### Provided data
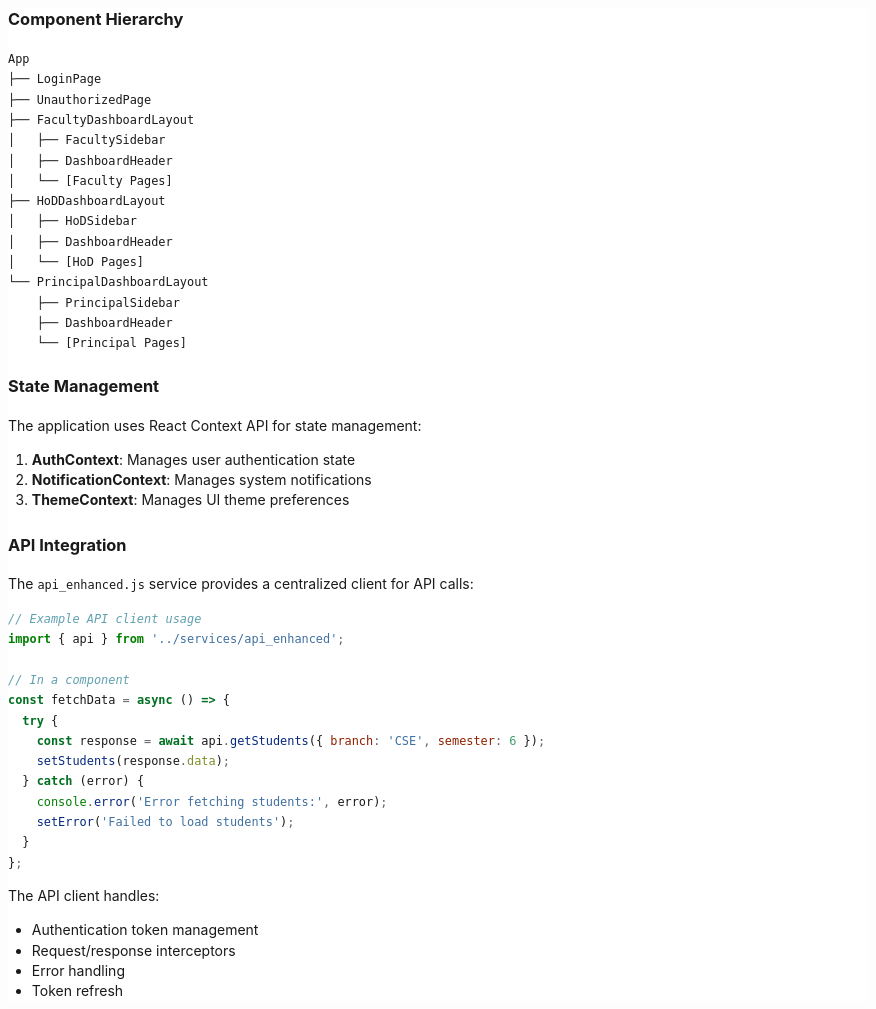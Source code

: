 
### Component Hierarchy

```
App
├── LoginPage
├── UnauthorizedPage
├── FacultyDashboardLayout
│   ├── FacultySidebar
│   ├── DashboardHeader
│   └── [Faculty Pages]
├── HoDDashboardLayout
│   ├── HoDSidebar
│   ├── DashboardHeader
│   └── [HoD Pages]
└── PrincipalDashboardLayout
    ├── PrincipalSidebar
    ├── DashboardHeader
    └── [Principal Pages]
```

### State Management

The application uses React Context API for state management:

1. **AuthContext**: Manages user authentication state
2. **NotificationContext**: Manages system notifications
3. **ThemeContext**: Manages UI theme preferences

### API Integration

The `api_enhanced.js` service provides a centralized client for API calls:

```javascript
// Example API client usage
import { api } from '../services/api_enhanced';

// In a component
const fetchData = async () => {
  try {
    const response = await api.getStudents({ branch: 'CSE', semester: 6 });
    setStudents(response.data);
  } catch (error) {
    console.error('Error fetching students:', error);
    setError('Failed to load students');
  }
};
```

The API client handles:
- Authentication token management
- Request/response interceptors
- Error handling
- Token refresh

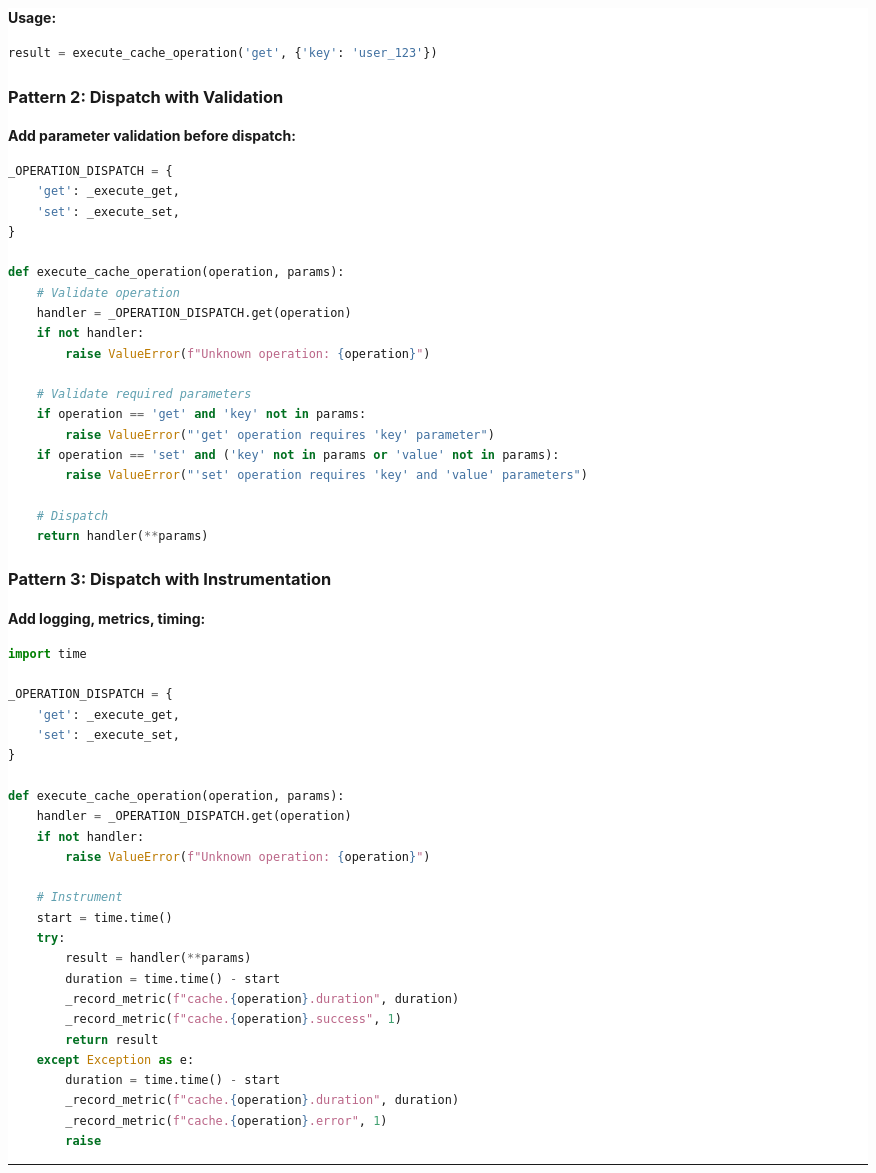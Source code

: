 **Usage:**
```python
result = execute_cache_operation('get', {'key': 'user_123'})
```

### Pattern 2: Dispatch with Validation
**Add parameter validation before dispatch:**

```python
_OPERATION_DISPATCH = {
    'get': _execute_get,
    'set': _execute_set,
}

def execute_cache_operation(operation, params):
    # Validate operation
    handler = _OPERATION_DISPATCH.get(operation)
    if not handler:
        raise ValueError(f"Unknown operation: {operation}")
    
    # Validate required parameters
    if operation == 'get' and 'key' not in params:
        raise ValueError("'get' operation requires 'key' parameter")
    if operation == 'set' and ('key' not in params or 'value' not in params):
        raise ValueError("'set' operation requires 'key' and 'value' parameters")
    
    # Dispatch
    return handler(**params)
```

### Pattern 3: Dispatch with Instrumentation
**Add logging, metrics, timing:**

```python
import time

_OPERATION_DISPATCH = {
    'get': _execute_get,
    'set': _execute_set,
}

def execute_cache_operation(operation, params):
    handler = _OPERATION_DISPATCH.get(operation)
    if not handler:
        raise ValueError(f"Unknown operation: {operation}")
    
    # Instrument
    start = time.time()
    try:
        result = handler(**params)
        duration = time.time() - start
        _record_metric(f"cache.{operation}.duration", duration)
        _record_metric(f"cache.{operation}.success", 1)
        return result
    except Exception as e:
        duration = time.time() - start
        _record_metric(f"cache.{operation}.duration", duration)
        _record_metric(f"cache.{operation}.error", 1)
        raise
```

---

### Exercise prompt
If the listing above includes images, copy every line of it exactly except those images.

### Finished task
Source code

: 
### Component Hierarchy

```
App
├── LoginPage
├── UnauthorizedPage
├── FacultyDashboardLayout
│   ├── FacultySidebar
│   ├── DashboardHeader
│   └── [Faculty Pages]
├── HoDDashboardLayout
│   ├── HoDSidebar
│   ├── DashboardHeader
│   └── [HoD Pages]
└── PrincipalDashboardLayout
    ├── PrincipalSidebar
    ├── DashboardHeader
    └── [Principal Pages]
```

### State Management

The application uses React Context API for state management:

1. **AuthContext**: Manages user authentication state
2. **NotificationContext**: Manages system notifications
3. **ThemeContext**: Manages UI theme preferences

### API Integration

The `api_enhanced.js` service provides a centralized client for API calls:

```javascript
// Example API client usage
import { api } from '../services/api_enhanced';

// In a component
const fetchData = async () => {
  try {
    const response = await api.getStudents({ branch: 'CSE', semester: 6 });
    setStudents(response.data);
  } catch (error) {
    console.error('Error fetching students:', error);
    setError('Failed to load students');
  }
};
```

The API client handles:
- Authentication token management
- Request/response interceptors
- Error handling
- Token refresh

Source code

: **Usage:**
```python
result = execute_cache_operation('get', {'key': 'user_123'})
```

### Pattern 2: Dispatch with Validation
**Add parameter validation before dispatch:**

```python
_OPERATION_DISPATCH = {
    'get': _execute_get,
    'set': _execute_set,
}

def execute_cache_operation(operation, params):
    # Validate operation
    handler = _OPERATION_DISPATCH.get(operation)
    if not handler:
        raise ValueError(f"Unknown operation: {operation}")
    
    # Validate required parameters
    if operation == 'get' and 'key' not in params:
        raise ValueError("'get' operation requires 'key' parameter")
    if operation == 'set' and ('key' not in params or 'value' not in params):
        raise ValueError("'set' operation requires 'key' and 'value' parameters")
    
    # Dispatch
    return handler(**params)
```

### Pattern 3: Dispatch with Instrumentation
**Add logging, metrics, timing:**

```python
import time

_OPERATION_DISPATCH = {
    'get': _execute_get,
    'set': _execute_set,
}

def execute_cache_operation(operation, params):
    handler = _OPERATION_DISPATCH.get(operation)
    if not handler:
        raise ValueError(f"Unknown operation: {operation}")
    
    # Instrument
    start = time.time()
    try:
        result = handler(**params)
        duration = time.time() - start
        _record_metric(f"cache.{operation}.duration", duration)
        _record_metric(f"cache.{operation}.success", 1)
        return result
    except Exception as e:
        duration = time.time() - start
        _record_metric(f"cache.{operation}.duration", duration)
        _record_metric(f"cache.{operation}.error", 1)
        raise
```

---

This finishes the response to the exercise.